Beerdigung
Als ich zu Hause eintraf war das Loch bereits gegraben. Kotschka ruht also jetzt unter der Wiese in unserem Hof. Wir haben inzwischen alle lustigen Geschichten ueber sie ausgetauscht, viele makabere Witze gemacht und unsere Traurigkeit geteilt. Natuerlich mussten wir auch diskutieren wieviel Trauer um so eine Katze angemessen ist. Da ein Grossteil der Leute sich eine sentimentale Beerdigung gewuenscht hat, und auch einige ehemalige Mitbewohner sich diesem Ereignis anschliesen wollten, haben wir das also dann auch so gemacht. B war in den letzten Monaten auf 2 Beerdigungen und konnte uns ein wenig in die Konventionen einweisen. So haben wir alle eine Blume geworfen, eine Schaufel Erde gekippt, dramatische Gesichter gemacht und Kotsche verabschiedet. Eine Rede gab es nicht. Dafuer ein grosses Festessen. B hatte einen, im doppelten Sinne des Wortes, unheimlich suessen Katzenkopfkuchen gebacken, und es gab es Eis, Quark- und Schokokuchen mit Streusseln. Zum Essen war dann auch M gluecklicherweise mit anwesend. Er war die einzige Gegenstimme beim Thema feierliche Beerdigung. Wie es sich fuer ein demokratisches Hausprojekt gehoert, hatte er deshalb auch eine Beerdigungsprotestaktion vorbereitet. Es wurden Flyer mit durchgestrichenen Kreuzen geworfen und ein Spruch aus dem Fenster gehaengt. Leider hatte ich meine Brille vergessen, deshalb weiss ich auch nicht genau was darauf stand. Auf jeden Fall ging es gegen Totenkult und so. Alles in allem war es also ein sehr schoener und persoenlicher Abschied.

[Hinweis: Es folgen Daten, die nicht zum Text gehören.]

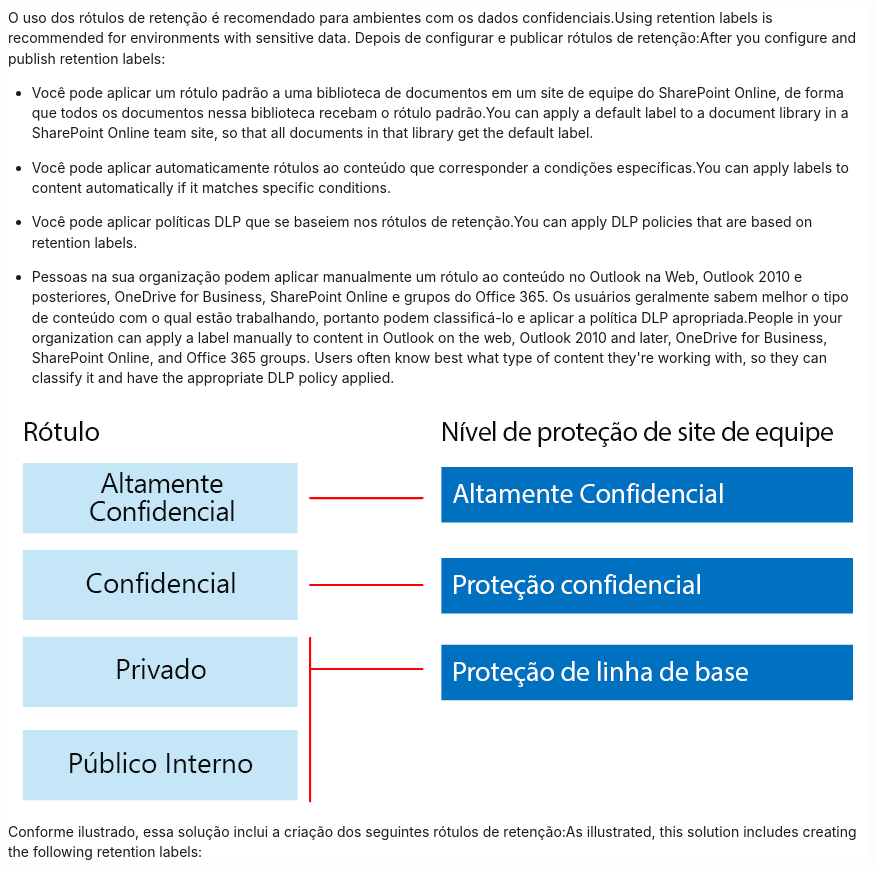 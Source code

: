 <span data-ttu-id="91a0e-229">O uso dos rótulos de retenção é recomendado para ambientes com os dados confidenciais.</span><span class="sxs-lookup"><span data-stu-id="91a0e-229">Using retention labels is recommended for environments with sensitive data.</span></span> <span data-ttu-id="91a0e-230">Depois de configurar e publicar rótulos de retenção:</span><span class="sxs-lookup"><span data-stu-id="91a0e-230">After you configure and publish retention labels:</span></span>
  
- <span data-ttu-id="91a0e-231">Você pode aplicar um rótulo padrão a uma biblioteca de documentos em um site de equipe do SharePoint Online, de forma que todos os documentos nessa biblioteca recebam o rótulo padrão.</span><span class="sxs-lookup"><span data-stu-id="91a0e-231">You can apply a default label to a document library in a SharePoint Online team site, so that all documents in that library get the default label.</span></span> 
    
- <span data-ttu-id="91a0e-232">Você pode aplicar automaticamente rótulos ao conteúdo que corresponder a condições específicas.</span><span class="sxs-lookup"><span data-stu-id="91a0e-232">You can apply labels to content automatically if it matches specific conditions.</span></span>
    
- <span data-ttu-id="91a0e-233">Você pode aplicar políticas DLP que se baseiem nos rótulos de retenção.</span><span class="sxs-lookup"><span data-stu-id="91a0e-233">You can apply DLP policies that are based on retention labels.</span></span>
    
- <span data-ttu-id="91a0e-p126">Pessoas na sua organização podem aplicar manualmente um rótulo ao conteúdo no Outlook na Web, Outlook 2010 e posteriores, OneDrive for Business, SharePoint Online e grupos do Office 365. Os usuários geralmente sabem melhor o tipo de conteúdo com o qual estão trabalhando, portanto podem classificá-lo e aplicar a política DLP apropriada.</span><span class="sxs-lookup"><span data-stu-id="91a0e-p126">People in your organization can apply a label manually to content in Outlook on the web, Outlook 2010 and later, OneDrive for Business, SharePoint Online, and Office 365 groups. Users often know best what type of content they're working with, so they can classify it and have the appropriate DLP policy applied.</span></span>
    
![Configuração recomendada para sites do SharePoint](media/7fed0126-ab4a-4480-922c-681970642339.png)
  
<span data-ttu-id="91a0e-237">Conforme ilustrado, essa solução inclui a criação dos seguintes rótulos de retenção:</span><span class="sxs-lookup"><span data-stu-id="91a0e-237">As illustrated, this solution includes creating the following retention labels:</span></span>
   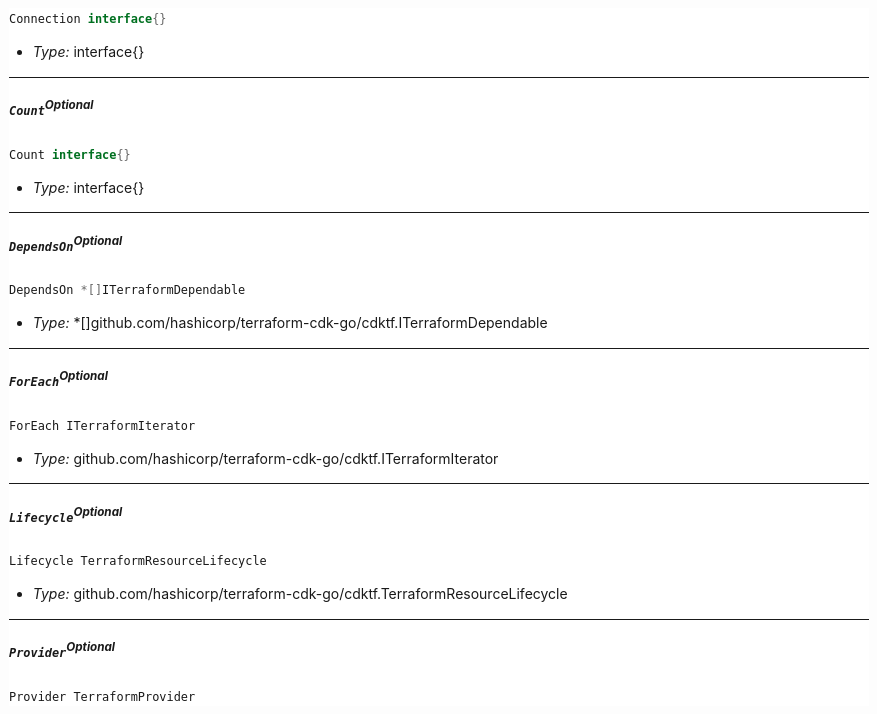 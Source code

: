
 ```go
Connection interface{}
```

- *Type:* interface{}

---

##### `Count`<sup>Optional</sup> <a name="Count" id="@cdktf/provider-digitalocean.vpc.VpcConfig.property.count"></a>

```go
Count interface{}
```

- *Type:* interface{}

---

##### `DependsOn`<sup>Optional</sup> <a name="DependsOn" id="@cdktf/provider-digitalocean.vpc.VpcConfig.property.dependsOn"></a>

```go
DependsOn *[]ITerraformDependable
```

- *Type:* *[]github.com/hashicorp/terraform-cdk-go/cdktf.ITerraformDependable

---

##### `ForEach`<sup>Optional</sup> <a name="ForEach" id="@cdktf/provider-digitalocean.vpc.VpcConfig.property.forEach"></a>

```go
ForEach ITerraformIterator
```

- *Type:* github.com/hashicorp/terraform-cdk-go/cdktf.ITerraformIterator

---

##### `Lifecycle`<sup>Optional</sup> <a name="Lifecycle" id="@cdktf/provider-digitalocean.vpc.VpcConfig.property.lifecycle"></a>

```go
Lifecycle TerraformResourceLifecycle
```

- *Type:* github.com/hashicorp/terraform-cdk-go/cdktf.TerraformResourceLifecycle

---

##### `Provider`<sup>Optional</sup> <a name="Provider" id="@cdktf/provider-digitalocean.vpc.VpcConfig.property.provider"></a>

```go
Provider TerraformProvider
```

Zum Thema Pietaet und Tod wollte ich euch auch noch einige Episoden der vergangenen Tage erzaehlen.
Episode 1: Gestern Nachmittag haben N und ich die Katze beim Tierazt abgeholt. Das musste zwischen 16.00 und 19.00 Uhr gemacht werden. Leider hatte ich von 16.40 bis 18.10 Vorlesung. Deshalb sind wir so gefahren, dass wir um 16.00 Kotschka eingesammelt, dann an der Uni gehalten und eine Vorlesung mitgemacht haben um anschliessend nach Hause zu fahren. Vorher hat N laut ueberlegt ob es denn ok ist die Kotsche so lange im Auto stehen zu lassen. Ganz die pragmatische Jelli sage ich daraufhin: Klar sie wird’s schon ueberleben. Oups..
Episode 2: Beim Tierazt mussten wir erst mal eine Weile anstehen. Dann hatten wir Kotschi in einem Korb, sehr huebsch mit einem Leichenzellstoff bedeckt neben uns und warten auf die abschliessenden Formalitaeten. So ein Ableben beim Tierarzt ist nicht nur teuer und tragisch, sondern auch mit einigen Formalitaeten verbunden. N und ich stehen also da und machen betretene Gesichter. Eine Frau, die neben uns sass, fragte ploetzlich, auf unseren Korb zeigend, was wir denn da drin haetten. Sie machte dazu dieses Gesicht, dass Leute machen die in Kinderwagen zeigen und fragen “Wen haben wir denn da?” und so aehnlich hat sie es wohl auch gemeint. Ich hatte ploetzlich eine gemeine Idee und musste etwas kichern. Schnell verzog ich meine Mundwinkel nach unten und machte ein trauriges Gesicht dazu. Nach einer kleinen und geschickten dramatischen Pause antwortete ich knapp immer noch und stockend: “t o t e Katze”. Da waere sie fast vom Stuhl gefallen. Das war wirklich fies.
Na ja, gut das man auch ein bisschen Humor dabei findet. Leider habe ich heute Nacht von der Kotsche getraeumt, sie hat mich aus dem Korb angeschaut in den wir sie hineingegossen haben, als ihr Koerper noch ganz weich war. Aber sie sah nicht boese aus, sondern hat einfach nur geschaut.